## LISTED ENTRIES
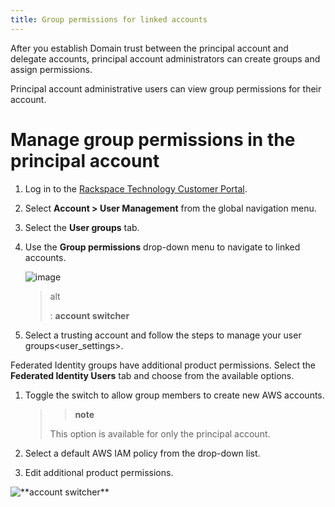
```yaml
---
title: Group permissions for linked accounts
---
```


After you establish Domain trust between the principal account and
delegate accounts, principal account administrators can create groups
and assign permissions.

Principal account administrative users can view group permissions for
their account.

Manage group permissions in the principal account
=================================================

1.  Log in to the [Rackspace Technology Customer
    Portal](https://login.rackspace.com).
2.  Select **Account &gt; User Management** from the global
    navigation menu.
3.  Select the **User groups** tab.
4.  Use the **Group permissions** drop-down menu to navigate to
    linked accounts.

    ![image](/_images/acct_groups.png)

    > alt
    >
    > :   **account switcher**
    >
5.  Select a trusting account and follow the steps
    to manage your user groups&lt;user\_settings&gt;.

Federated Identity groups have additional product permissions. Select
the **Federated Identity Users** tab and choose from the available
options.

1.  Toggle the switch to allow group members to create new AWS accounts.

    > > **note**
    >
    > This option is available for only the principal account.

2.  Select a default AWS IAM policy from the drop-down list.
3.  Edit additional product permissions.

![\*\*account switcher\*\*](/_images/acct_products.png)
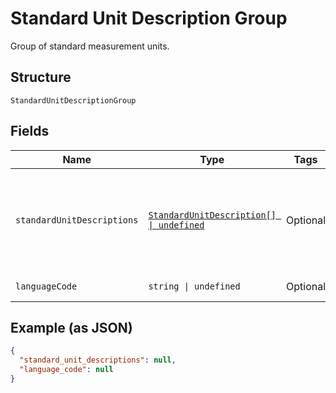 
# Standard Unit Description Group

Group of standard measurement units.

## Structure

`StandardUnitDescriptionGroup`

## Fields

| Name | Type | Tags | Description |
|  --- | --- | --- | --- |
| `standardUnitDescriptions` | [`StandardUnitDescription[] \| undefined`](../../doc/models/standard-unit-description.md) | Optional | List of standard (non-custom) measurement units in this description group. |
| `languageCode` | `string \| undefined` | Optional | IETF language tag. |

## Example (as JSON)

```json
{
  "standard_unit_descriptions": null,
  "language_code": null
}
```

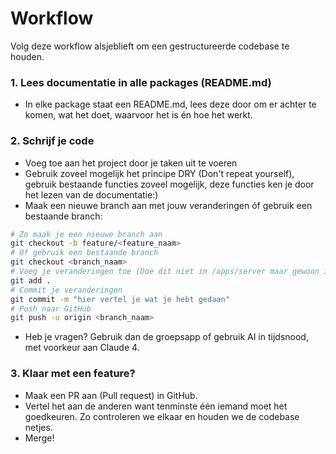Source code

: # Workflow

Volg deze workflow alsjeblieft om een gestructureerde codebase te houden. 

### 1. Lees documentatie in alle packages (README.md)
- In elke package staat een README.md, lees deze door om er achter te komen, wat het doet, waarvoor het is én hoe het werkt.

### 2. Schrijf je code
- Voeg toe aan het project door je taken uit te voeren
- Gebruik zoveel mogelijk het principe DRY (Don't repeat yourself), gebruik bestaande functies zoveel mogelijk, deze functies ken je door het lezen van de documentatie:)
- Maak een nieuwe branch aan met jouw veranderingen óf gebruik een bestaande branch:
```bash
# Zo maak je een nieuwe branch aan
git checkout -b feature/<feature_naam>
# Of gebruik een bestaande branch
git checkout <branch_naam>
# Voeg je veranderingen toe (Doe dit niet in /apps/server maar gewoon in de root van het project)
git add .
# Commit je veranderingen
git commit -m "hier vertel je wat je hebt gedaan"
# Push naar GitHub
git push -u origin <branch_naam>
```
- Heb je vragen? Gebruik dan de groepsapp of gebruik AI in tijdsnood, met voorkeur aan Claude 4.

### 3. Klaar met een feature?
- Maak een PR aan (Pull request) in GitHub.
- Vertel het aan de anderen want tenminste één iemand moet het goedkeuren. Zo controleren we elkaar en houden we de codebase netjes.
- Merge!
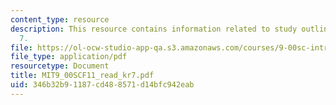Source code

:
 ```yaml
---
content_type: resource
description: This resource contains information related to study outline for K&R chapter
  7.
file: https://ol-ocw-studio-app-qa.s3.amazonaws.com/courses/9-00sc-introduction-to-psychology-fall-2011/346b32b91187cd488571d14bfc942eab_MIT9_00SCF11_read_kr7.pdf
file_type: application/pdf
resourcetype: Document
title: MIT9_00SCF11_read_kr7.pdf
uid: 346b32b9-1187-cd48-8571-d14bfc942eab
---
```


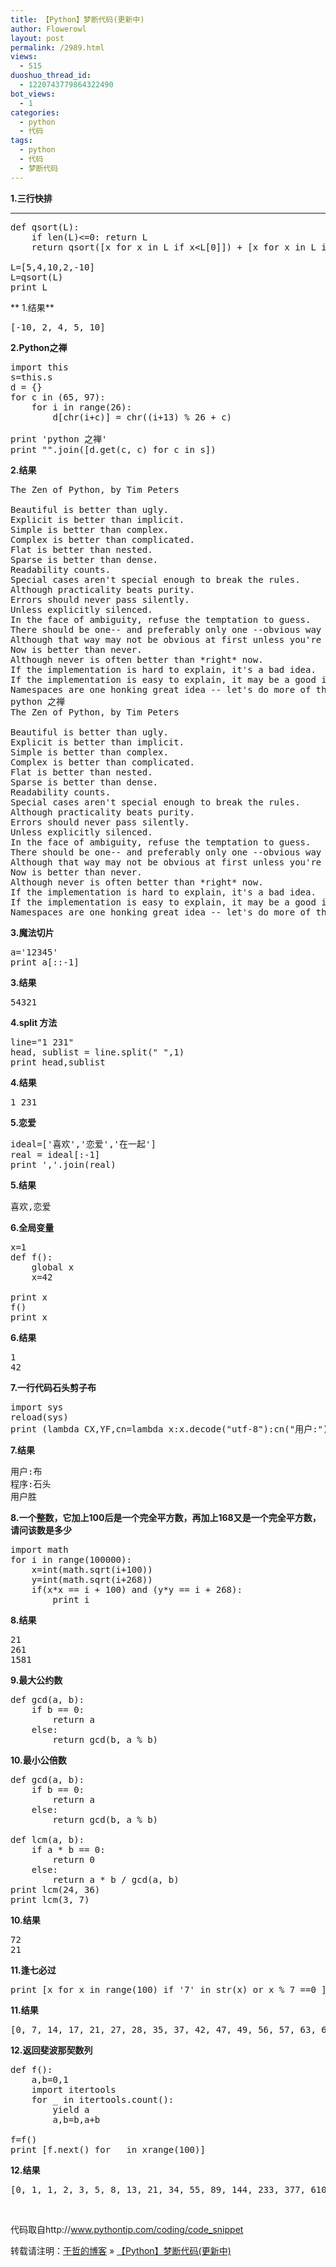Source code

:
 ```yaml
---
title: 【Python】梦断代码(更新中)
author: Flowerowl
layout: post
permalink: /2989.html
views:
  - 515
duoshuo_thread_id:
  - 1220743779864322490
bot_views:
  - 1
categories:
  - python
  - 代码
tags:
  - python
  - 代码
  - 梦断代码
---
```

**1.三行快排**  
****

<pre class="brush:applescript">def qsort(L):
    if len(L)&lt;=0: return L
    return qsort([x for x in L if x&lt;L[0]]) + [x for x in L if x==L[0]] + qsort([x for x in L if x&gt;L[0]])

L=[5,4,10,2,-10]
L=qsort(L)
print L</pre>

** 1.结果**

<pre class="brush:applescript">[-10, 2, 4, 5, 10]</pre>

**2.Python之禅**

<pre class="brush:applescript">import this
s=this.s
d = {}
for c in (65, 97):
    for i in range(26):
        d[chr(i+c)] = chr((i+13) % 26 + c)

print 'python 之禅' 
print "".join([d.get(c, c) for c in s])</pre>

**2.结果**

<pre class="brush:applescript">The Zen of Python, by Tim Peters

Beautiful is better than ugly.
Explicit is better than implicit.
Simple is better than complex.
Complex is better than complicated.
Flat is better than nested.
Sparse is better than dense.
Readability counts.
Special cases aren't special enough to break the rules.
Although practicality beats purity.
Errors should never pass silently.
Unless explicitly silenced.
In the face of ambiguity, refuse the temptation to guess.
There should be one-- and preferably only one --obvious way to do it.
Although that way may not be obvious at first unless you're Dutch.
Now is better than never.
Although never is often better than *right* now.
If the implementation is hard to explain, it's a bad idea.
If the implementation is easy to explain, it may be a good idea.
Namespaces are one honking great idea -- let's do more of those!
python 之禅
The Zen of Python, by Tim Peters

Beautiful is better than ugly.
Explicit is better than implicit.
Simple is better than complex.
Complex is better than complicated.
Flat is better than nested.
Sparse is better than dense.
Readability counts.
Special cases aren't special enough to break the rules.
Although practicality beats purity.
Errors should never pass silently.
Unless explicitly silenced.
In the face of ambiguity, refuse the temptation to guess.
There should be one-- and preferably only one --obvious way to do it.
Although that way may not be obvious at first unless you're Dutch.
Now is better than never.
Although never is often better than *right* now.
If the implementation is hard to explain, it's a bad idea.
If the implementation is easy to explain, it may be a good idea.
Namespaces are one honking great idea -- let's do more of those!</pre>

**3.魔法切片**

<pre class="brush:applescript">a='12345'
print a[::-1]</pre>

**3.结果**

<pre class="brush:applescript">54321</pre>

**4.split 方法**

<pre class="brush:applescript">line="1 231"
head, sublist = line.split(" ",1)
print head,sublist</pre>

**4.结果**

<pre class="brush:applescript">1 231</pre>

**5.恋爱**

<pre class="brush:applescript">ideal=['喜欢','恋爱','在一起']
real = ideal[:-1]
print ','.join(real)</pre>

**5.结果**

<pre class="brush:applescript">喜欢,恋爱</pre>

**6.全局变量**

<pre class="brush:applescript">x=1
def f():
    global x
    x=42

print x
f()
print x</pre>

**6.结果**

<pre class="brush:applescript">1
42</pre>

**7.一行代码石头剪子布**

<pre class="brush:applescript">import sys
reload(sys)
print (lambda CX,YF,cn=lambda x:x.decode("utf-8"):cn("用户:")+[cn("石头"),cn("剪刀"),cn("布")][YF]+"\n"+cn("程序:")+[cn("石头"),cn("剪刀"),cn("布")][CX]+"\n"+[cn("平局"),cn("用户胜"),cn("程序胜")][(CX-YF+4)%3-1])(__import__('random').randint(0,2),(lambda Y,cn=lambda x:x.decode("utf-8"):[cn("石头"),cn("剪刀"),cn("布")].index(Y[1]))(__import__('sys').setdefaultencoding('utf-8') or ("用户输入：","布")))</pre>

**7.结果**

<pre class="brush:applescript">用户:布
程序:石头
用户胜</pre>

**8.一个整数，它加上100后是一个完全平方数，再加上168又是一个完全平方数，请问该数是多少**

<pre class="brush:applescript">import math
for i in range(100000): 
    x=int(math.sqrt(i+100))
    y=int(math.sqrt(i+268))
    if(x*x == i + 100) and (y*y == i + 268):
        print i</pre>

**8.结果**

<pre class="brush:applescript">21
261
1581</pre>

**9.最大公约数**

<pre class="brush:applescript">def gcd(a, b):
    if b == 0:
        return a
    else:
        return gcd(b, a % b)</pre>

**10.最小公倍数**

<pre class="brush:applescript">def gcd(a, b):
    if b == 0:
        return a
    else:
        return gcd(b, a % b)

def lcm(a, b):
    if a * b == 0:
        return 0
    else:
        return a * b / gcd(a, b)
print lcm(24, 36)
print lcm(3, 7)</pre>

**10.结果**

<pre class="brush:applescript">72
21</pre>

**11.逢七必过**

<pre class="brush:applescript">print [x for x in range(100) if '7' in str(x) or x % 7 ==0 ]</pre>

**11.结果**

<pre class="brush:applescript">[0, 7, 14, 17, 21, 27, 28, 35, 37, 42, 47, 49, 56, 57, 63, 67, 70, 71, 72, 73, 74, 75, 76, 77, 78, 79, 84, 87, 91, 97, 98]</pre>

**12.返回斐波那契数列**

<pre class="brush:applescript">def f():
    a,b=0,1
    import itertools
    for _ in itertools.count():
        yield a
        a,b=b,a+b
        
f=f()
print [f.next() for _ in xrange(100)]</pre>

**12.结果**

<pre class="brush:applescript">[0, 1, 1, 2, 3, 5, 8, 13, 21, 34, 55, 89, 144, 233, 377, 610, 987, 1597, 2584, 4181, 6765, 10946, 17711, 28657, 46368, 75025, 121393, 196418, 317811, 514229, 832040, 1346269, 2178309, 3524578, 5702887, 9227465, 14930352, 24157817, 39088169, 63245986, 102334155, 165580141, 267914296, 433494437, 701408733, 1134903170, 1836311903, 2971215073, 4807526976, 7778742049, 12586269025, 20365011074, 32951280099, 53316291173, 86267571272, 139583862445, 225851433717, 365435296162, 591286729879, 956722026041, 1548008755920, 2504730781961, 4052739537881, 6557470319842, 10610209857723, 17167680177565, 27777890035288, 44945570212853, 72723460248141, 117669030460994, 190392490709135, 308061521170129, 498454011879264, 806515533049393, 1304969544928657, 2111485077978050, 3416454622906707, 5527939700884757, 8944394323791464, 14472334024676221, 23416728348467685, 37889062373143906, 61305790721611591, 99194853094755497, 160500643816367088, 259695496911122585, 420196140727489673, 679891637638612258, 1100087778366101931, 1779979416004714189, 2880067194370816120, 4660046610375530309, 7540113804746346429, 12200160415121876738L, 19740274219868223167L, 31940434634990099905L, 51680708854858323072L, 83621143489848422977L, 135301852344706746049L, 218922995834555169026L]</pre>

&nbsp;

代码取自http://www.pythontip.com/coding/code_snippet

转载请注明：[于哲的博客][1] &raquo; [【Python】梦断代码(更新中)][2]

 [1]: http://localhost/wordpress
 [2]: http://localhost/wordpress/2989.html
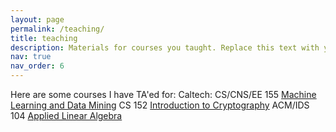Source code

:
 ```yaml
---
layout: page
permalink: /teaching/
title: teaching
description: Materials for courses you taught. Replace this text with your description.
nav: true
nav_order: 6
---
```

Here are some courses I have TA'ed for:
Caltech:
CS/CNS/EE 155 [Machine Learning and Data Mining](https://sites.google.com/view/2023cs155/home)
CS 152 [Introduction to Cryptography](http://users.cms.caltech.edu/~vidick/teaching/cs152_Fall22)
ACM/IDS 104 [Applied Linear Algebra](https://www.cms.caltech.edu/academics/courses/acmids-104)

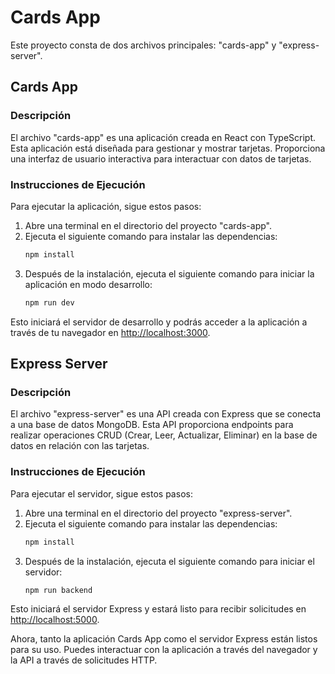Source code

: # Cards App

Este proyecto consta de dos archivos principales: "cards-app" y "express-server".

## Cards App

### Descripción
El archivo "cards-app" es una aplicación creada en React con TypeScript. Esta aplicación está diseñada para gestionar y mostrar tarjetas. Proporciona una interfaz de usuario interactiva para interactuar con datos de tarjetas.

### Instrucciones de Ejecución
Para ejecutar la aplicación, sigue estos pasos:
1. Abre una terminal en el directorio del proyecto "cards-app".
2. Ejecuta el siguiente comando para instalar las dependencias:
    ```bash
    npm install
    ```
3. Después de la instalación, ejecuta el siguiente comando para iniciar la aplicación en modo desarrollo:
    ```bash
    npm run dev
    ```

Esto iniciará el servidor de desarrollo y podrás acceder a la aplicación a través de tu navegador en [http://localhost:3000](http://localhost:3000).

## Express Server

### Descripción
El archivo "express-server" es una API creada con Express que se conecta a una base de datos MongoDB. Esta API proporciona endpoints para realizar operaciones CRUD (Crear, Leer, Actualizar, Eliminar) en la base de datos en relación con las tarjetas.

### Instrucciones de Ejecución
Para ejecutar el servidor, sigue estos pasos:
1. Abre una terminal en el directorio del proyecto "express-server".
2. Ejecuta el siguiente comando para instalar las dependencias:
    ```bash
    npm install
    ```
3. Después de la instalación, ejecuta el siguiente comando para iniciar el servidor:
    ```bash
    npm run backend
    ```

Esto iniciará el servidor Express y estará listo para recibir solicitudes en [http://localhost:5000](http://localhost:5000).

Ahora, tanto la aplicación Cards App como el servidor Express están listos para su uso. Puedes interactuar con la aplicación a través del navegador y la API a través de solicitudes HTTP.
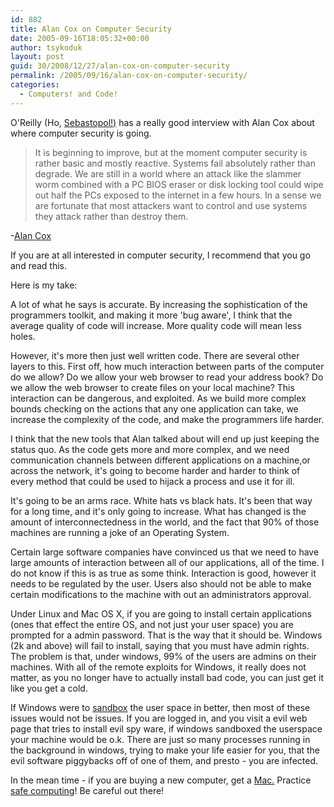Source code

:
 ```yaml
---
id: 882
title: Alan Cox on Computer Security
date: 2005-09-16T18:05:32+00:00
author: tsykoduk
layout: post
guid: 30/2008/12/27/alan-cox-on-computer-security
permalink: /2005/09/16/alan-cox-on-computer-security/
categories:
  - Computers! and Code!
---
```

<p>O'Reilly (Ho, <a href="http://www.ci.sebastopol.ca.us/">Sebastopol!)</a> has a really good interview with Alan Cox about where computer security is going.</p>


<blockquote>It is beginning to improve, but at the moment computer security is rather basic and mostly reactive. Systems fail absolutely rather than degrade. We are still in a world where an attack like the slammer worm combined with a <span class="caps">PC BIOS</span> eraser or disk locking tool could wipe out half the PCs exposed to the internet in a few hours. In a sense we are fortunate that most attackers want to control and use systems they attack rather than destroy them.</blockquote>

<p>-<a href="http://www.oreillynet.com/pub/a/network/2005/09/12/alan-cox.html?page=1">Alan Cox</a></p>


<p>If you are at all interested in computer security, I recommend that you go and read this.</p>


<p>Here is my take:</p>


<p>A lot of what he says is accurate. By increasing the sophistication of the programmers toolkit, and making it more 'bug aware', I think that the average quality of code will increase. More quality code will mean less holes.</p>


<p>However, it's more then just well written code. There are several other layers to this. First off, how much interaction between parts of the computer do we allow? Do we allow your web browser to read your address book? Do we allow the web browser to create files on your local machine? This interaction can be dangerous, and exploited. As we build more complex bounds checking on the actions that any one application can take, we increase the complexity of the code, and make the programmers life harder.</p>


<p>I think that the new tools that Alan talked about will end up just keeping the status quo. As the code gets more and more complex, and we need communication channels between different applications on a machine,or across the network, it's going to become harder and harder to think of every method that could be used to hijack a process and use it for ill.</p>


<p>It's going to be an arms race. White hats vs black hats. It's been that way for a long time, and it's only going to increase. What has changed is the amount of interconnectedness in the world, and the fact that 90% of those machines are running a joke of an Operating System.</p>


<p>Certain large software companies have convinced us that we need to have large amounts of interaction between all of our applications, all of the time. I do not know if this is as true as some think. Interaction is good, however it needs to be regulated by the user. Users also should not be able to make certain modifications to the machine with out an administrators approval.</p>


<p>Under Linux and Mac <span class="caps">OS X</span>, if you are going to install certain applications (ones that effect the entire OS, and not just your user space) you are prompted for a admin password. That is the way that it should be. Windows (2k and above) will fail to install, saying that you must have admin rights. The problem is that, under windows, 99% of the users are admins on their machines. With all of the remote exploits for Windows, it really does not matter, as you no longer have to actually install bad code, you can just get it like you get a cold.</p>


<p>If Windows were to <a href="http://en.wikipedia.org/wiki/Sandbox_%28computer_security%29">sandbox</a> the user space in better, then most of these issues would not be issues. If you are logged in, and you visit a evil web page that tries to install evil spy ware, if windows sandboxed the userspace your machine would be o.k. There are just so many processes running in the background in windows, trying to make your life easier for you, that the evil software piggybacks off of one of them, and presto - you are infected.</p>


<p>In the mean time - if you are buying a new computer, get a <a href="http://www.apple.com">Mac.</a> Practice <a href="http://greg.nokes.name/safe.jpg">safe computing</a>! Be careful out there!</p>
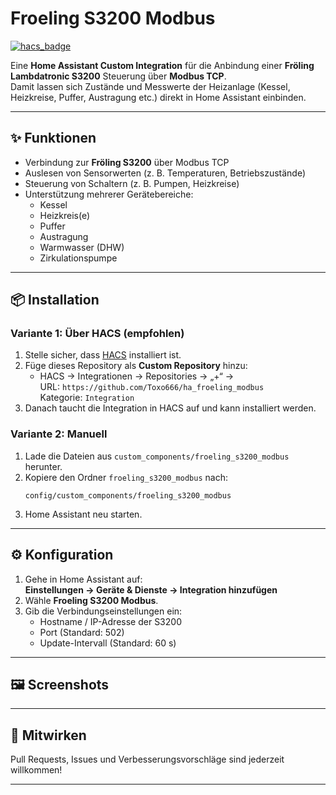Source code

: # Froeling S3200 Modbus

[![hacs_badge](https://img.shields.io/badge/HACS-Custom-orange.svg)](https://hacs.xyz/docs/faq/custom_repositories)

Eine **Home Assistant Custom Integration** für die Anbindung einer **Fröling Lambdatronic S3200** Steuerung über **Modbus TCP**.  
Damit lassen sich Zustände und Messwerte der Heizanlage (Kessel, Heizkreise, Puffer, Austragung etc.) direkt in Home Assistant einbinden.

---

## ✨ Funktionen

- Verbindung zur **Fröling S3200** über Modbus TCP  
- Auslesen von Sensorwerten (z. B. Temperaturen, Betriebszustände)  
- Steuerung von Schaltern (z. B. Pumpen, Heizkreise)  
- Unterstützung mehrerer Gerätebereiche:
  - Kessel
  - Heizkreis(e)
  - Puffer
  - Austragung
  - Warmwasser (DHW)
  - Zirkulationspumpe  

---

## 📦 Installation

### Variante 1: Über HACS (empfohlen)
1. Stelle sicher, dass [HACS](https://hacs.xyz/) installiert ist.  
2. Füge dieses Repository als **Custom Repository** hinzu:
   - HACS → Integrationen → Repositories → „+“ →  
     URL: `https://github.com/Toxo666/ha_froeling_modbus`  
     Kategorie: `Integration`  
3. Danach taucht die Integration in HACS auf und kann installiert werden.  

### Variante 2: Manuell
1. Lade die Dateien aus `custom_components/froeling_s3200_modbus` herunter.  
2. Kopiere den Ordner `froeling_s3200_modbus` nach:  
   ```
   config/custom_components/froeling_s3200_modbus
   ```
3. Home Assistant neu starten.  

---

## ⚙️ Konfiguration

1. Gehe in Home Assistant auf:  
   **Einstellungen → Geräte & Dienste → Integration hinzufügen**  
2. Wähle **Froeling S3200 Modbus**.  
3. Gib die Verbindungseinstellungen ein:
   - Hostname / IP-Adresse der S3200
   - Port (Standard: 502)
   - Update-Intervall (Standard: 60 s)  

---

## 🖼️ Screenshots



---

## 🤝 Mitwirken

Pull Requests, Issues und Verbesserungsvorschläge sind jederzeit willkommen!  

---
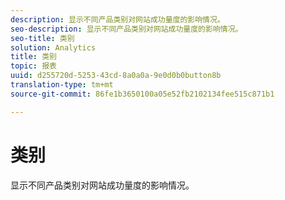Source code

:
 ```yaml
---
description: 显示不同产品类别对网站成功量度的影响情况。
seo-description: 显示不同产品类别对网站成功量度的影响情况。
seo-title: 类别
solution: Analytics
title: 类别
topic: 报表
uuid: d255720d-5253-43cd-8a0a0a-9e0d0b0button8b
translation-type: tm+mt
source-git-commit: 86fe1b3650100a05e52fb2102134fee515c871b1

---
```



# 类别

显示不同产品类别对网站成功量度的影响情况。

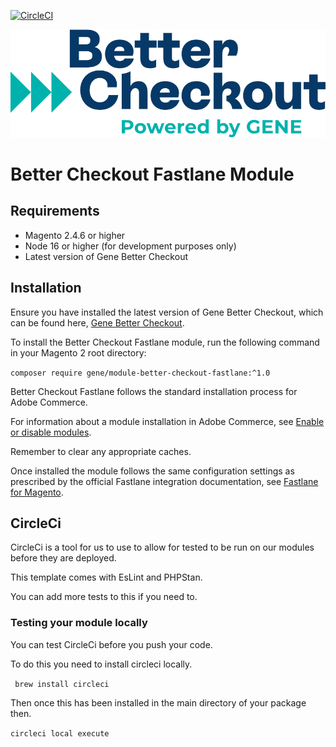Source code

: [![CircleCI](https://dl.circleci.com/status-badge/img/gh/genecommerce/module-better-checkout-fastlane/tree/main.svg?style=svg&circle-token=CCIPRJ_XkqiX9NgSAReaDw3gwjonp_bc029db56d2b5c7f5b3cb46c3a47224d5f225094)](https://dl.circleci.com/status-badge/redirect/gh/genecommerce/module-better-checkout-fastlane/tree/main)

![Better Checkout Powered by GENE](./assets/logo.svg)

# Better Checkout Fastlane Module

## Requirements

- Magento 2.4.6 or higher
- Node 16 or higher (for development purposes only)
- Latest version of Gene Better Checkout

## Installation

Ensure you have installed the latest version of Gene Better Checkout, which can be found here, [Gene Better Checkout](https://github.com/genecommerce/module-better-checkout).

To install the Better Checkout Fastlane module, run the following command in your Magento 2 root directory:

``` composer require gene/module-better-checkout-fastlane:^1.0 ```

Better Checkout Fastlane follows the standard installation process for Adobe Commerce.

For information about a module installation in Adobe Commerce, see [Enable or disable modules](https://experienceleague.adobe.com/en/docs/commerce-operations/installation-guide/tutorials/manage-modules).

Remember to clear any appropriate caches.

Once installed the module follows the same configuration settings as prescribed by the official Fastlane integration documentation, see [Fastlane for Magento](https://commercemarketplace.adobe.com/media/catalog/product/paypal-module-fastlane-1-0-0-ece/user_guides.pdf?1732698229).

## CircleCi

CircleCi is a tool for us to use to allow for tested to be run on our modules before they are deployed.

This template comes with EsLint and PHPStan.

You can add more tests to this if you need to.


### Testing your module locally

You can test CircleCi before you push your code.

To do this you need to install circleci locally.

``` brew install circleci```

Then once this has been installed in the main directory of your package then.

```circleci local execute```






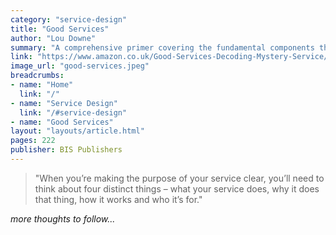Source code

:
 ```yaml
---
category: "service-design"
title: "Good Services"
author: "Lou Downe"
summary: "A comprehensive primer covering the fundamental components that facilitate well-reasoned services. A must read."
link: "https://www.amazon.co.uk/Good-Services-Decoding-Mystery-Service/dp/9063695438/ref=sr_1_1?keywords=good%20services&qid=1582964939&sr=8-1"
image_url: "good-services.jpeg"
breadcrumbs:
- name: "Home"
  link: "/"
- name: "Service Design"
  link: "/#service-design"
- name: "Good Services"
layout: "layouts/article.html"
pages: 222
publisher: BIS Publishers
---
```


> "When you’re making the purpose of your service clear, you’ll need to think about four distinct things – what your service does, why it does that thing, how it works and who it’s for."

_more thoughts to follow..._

## ABOUT THIS TASK
Copy out every line of the data that includes the word "Kessel".

## ANSWER TO THIS PROBLEM
Damit lassen sich Zustände und Messwerte der Heizanlage (Kessel, Heizkreise, Puffer, Austragung etc.) direkt in Home Assistant einbinden.
  - Kessel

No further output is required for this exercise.